Jean-Claude Pierre, 36, who splits his time between here and Port-au-Prince, says he would like to see things change for the better. For the first time, he says, he had to choose which two of his four school-age children would get to attend school this year. After deciding on the two oldest, he then had to decide which one would have to make the daily two-hour walk to the cheaper, government-operated school.
”That hurt,” says Pierre, who like many young men from here supplements his income by hustling on the streets of Port-au-Prince. In his case, he shines shoes.
Like most children from the area, Judith Saintilus, 9, says she and her siblings regularly go to sleep with empty stomachs. When they do eat, it’s mostly beans, she says. Asked if she could have anything, what would it be?
”I want to eat rice,” she says with a child’s smile.
”It’s a very precarious situation,” says Jean-Maurice Buteau, a Haitian mango exporter who is familiar with the region and its challenges. “Every time there is rain, the roads get cut off.”
Buteau says the area needs a quick government intervention coupled with an extensive reforestation program. Without either, he warns, “you will see the whole population moving away because they have nothing to hold on to.”
Haiti’s new health minister, Dr.
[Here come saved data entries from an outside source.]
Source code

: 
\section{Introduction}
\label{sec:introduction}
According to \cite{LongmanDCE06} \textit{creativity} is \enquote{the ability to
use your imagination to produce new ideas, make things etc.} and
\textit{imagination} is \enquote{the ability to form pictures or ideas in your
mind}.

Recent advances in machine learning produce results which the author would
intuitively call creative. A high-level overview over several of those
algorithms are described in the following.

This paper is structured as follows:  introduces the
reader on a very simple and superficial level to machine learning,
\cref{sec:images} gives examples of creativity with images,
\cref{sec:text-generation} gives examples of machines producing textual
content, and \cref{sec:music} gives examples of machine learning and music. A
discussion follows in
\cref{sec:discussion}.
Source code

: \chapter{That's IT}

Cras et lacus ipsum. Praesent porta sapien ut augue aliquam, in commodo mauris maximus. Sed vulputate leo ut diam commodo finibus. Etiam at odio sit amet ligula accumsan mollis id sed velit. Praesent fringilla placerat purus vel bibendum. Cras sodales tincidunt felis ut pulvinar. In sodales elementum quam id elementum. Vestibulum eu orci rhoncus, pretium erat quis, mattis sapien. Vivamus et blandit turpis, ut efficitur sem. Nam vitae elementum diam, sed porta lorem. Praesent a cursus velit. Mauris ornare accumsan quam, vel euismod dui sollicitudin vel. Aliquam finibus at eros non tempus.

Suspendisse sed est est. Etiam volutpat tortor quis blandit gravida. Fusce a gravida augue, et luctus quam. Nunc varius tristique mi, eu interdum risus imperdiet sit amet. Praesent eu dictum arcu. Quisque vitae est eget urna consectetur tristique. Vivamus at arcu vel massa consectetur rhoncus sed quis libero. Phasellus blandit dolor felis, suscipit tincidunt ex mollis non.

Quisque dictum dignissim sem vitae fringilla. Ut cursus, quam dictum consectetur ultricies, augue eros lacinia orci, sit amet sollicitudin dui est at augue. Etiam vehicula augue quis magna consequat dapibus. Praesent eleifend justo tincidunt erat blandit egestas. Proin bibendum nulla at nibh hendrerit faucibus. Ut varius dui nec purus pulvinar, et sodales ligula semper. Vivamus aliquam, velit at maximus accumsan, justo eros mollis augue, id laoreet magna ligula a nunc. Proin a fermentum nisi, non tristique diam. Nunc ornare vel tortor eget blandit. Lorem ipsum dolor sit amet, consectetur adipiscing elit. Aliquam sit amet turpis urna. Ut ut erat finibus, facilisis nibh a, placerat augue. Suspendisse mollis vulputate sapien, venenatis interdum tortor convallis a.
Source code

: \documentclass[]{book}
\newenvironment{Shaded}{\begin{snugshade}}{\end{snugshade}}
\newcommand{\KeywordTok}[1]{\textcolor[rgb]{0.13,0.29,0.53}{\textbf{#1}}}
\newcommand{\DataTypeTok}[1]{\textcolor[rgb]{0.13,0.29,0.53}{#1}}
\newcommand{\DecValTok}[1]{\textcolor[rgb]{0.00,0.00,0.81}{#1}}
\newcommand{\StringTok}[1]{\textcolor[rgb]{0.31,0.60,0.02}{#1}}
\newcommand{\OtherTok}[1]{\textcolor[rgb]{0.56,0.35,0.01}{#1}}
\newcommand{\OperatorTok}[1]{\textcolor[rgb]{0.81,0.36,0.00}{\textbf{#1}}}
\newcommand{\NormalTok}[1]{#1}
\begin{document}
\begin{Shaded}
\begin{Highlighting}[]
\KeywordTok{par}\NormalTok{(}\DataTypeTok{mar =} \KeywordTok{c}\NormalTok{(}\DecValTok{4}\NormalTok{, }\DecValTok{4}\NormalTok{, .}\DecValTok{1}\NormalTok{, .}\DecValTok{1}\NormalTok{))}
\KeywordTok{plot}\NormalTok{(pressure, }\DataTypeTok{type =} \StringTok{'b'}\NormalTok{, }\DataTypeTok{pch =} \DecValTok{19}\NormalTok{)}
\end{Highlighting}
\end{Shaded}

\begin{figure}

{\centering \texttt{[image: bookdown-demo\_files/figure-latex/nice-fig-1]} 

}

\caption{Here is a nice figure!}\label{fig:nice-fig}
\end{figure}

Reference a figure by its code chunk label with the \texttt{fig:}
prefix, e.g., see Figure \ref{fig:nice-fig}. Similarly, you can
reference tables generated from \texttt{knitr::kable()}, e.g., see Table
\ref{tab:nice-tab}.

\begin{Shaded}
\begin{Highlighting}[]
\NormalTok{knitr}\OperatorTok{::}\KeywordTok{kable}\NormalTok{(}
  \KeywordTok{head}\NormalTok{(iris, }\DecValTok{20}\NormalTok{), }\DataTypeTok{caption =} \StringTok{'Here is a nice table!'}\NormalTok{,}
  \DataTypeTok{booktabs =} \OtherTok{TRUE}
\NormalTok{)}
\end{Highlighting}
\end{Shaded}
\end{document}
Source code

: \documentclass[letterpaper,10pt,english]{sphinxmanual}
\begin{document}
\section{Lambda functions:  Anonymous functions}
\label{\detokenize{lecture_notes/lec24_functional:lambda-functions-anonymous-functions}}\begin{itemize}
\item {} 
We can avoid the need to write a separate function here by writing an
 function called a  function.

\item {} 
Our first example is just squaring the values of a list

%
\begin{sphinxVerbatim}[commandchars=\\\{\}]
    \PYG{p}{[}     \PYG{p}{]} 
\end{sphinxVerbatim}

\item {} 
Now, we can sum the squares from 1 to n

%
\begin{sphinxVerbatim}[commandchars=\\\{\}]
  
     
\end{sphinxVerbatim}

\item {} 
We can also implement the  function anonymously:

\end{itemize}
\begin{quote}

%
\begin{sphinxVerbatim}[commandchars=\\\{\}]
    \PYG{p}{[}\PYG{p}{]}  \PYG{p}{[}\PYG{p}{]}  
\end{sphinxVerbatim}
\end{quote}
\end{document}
Alex Larsen, says his ministry will continue to treat the children with meals of high-calorie peanut butter until they are healthy.
But saving the children of Baie d’Orange will take more than a high-calorie diet.
”This problem requires a global response: medicine, nutrition, agriculture,” Larsen told The Miami Herald. “We are working rapidly to find a solution, a solution that will last long-term.”